=== SUPPLIED ENTRIES ===

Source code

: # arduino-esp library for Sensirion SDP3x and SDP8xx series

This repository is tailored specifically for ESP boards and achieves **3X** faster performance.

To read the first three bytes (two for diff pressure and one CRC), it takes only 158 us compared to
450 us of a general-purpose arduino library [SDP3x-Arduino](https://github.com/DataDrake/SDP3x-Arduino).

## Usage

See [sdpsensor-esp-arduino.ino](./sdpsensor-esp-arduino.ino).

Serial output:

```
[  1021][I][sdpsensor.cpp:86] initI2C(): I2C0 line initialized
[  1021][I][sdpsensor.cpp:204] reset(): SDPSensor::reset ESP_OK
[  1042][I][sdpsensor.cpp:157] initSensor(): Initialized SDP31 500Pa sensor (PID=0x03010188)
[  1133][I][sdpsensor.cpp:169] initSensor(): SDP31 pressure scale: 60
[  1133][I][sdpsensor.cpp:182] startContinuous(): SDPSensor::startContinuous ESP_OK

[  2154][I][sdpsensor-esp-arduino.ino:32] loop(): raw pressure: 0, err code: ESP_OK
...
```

===

The answer must be an exact transcription of every record above.

Source code

: # arduino-esp library for Sensirion SDP3x and SDP8xx series

This repository is tailored specifically for ESP boards and achieves **3X** faster performance.

To read the first three bytes (two for diff pressure and one CRC), it takes only 158 us compared to
450 us of a general-purpose arduino library [SDP3x-Arduino](https://github.com/DataDrake/SDP3x-Arduino).

## Usage

See [sdpsensor-esp-arduino.ino](./sdpsensor-esp-arduino.ino).

Serial output:

```
[  1021][I][sdpsensor.cpp:86] initI2C(): I2C0 line initialized
[  1021][I][sdpsensor.cpp:204] reset(): SDPSensor::reset ESP_OK
[  1042][I][sdpsensor.cpp:157] initSensor(): Initialized SDP31 500Pa sensor (PID=0x03010188)
[  1133][I][sdpsensor.cpp:169] initSensor(): SDP31 pressure scale: 60
[  1133][I][sdpsensor.cpp:182] startContinuous(): SDPSensor::startContinuous ESP_OK

[  2154][I][sdpsensor-esp-arduino.ino:32] loop(): raw pressure: 0, err code: ESP_OK
...
```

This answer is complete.